How do I call the Kling v2.6 Std Text To Video API?

POST your input parameters to the model's REST endpoint (shown in the API tab of this playground) with your WaveSpeedAI API key in the Authorization header. Submission returns a prediction ID; poll the prediction endpoint until status flips to "completed", then read the output URL from the result. The playground generates a ready-to-paste code sample in Python, JavaScript, or cURL for whatever inputs you've set. Full request/response shape is documented at https://wavespeed.ai/docs/docs-api/kwaivgi/kwaivgi-kling-v2.6-std-text-to-video.

How much does Kling v2.6 Std Text To Video cost per run?

Kling v2.6 Std Text To Video starts at $0.21 per run. That figure is the base price — the final charge scales with the parameters you set in the form (output size, length, count, references, or whatever knobs this model exposes), so a higher-quality or larger output costs more than a minimal one. The exact cost for your current input is shown live next to the Generate button before you submit, and the actual per-call charge is recorded on the prediction afterwards.
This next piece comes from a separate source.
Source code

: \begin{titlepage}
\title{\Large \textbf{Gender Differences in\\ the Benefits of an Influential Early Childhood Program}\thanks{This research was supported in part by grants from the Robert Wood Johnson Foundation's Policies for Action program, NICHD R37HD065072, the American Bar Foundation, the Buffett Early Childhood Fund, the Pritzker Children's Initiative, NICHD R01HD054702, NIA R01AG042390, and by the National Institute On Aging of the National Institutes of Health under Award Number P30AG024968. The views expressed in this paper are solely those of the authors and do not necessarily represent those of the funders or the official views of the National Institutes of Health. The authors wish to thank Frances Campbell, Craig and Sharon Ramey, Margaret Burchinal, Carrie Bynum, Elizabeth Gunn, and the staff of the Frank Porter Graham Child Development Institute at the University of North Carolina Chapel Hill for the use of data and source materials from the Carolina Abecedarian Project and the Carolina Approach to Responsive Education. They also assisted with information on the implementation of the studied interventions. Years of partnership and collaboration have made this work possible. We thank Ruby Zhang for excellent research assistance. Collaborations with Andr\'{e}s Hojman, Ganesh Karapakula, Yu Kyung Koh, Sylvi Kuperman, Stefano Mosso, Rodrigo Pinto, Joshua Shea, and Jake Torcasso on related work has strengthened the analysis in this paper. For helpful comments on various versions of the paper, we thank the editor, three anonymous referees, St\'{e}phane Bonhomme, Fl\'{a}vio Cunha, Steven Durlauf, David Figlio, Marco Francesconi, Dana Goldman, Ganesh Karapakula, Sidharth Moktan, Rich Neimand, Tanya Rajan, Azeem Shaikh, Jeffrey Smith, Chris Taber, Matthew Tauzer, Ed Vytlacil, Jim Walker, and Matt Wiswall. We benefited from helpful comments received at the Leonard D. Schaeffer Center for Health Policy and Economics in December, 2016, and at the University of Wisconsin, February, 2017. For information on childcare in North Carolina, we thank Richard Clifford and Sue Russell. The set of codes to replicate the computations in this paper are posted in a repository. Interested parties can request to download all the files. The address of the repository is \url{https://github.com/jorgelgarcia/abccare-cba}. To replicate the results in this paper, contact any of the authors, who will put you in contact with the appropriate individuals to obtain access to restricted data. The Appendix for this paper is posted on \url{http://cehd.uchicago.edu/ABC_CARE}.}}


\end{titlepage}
What inputs does Kling v2.6 Std Text To Video accept?

Key inputs: `prompt`, `aspect_ratio`, `duration`, `negative_prompt`. The full JSON schema (types, defaults, allowed values) is rendered above the Generate button and mirrored in the API reference at https://wavespeed.ai/docs/docs-api/kwaivgi/kwaivgi-kling-v2.6-std-text-to-video.

How long does Kling v2.6 Std Text To Video take to generate?
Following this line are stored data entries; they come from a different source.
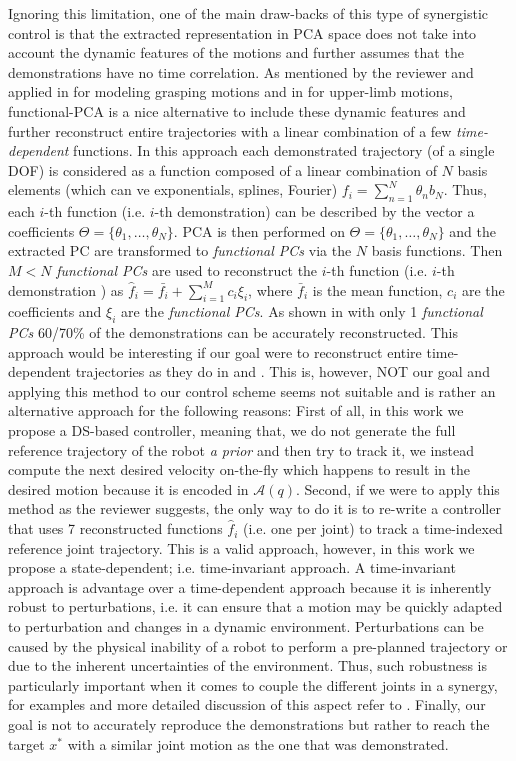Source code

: \documentclass{article}
\begin{document}
\begin{enumerate}
Ignoring this limitation, one of the main draw-backs of this type of synergistic control is that the extracted representation in PCA space does not take into account the dynamic features of the motions and further assumes that the demonstrations have no time correlation. As mentioned by the reviewer and applied in \cite{Dai:IROS:2013} for modeling grasping motions and in \cite{Averta:FRAI:2017} for upper-limb motions, functional-PCA is a nice alternative to include these dynamic features and further reconstruct entire trajectories with a linear combination of a few \textit{time-dependent} functions. In this approach each demonstrated trajectory (of a single DOF) is considered as a function composed of a linear combination of $N$ basis elements (which can ve exponentials, splines, Fourier) $f_i = \sum\limits_{n=1}^{N}\theta_nb_N$. Thus, each $i$-th function (i.e. $i$-th demonstration) can be described by the vector a coefficients $\Theta = \{\theta_1,\dots,\theta_N\}$. PCA is then performed on $\Theta = \{\theta_1,\dots,\theta_N\}$ and the extracted PC are transformed to \textit{functional PCs} via the $N$ basis functions. Then $M<N$ \textit{functional PCs} are used to reconstruct the $i$-th function (i.e. $i$-th demonstration ) as $\hat{f}_i = \bar{f_i} + \sum\limits_{i=1}^{M}c_i\xi_i$, where $\bar{f}_i$ is the mean function, $c_i$ are the coefficients and $\xi_i$ are the \textit{functional PCs}. As shown in \cite{Averta:FRAI:2017} with only 1 \textit{functional PCs} 60/70\% of the demonstrations can be accurately reconstructed. This approach would be interesting if our goal were to reconstruct entire time-dependent trajectories as they do in  \cite{Dai:IROS:2013} and \cite{Averta:FRAI:2017}. This is, however, NOT our goal and applying this method to our control scheme seems not suitable and is rather an alternative approach for the following reasons: First of all, in this work we propose a DS-based controller, meaning that, we do not generate the full reference trajectory of the robot \textit{a prior} and then try to track it, we instead compute the next desired velocity on-the-fly which happens to result in the desired motion because it is encoded in $\mathcal{A}(q)$. Second, if we were to apply this method as the reviewer suggests, the only way to do it is to re-write a controller that uses 7 reconstructed functions $\hat{f}_i$ (i.e. one per joint) to track a time-indexed reference joint trajectory. This is a valid approach, however, in this work we propose a state-dependent; i.e. time-invariant approach. A time-invariant approach is advantage over a time-dependent approach because it is inherently robust to  perturbations,  i.e.  it can ensure that a  motion may be quickly adapted to perturbation and changes in a dynamic environment. Perturbations can be caused by the physical inability of a robot to perform a pre-planned trajectory or due to the inherent uncertainties of the environment. Thus, such robustness is particularly important when it comes to couple the different joints in a synergy, for examples and more detailed discussion of this aspect refer to \cite{EPFL-ARTICLE-148817}. Finally, our goal is not to accurately reproduce the demonstrations but rather to reach the target $x^*$ with a similar joint motion as the one that was demonstrated.

\end{enumerate}
\end{document}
Average end-to-end generation time on WaveSpeedAI is around 92 seconds per request — measured across recent runs. Queue time scales with global demand; live status is visible in the prediction record.

Can I use Kling v2.6 Std Text To Video outputs commercially?

Commercial usage rights depend on the model's license, set by its provider (Kuaishou). The license summary appears on the model card above; see WaveSpeedAI's Terms of Service for platform-level conditions.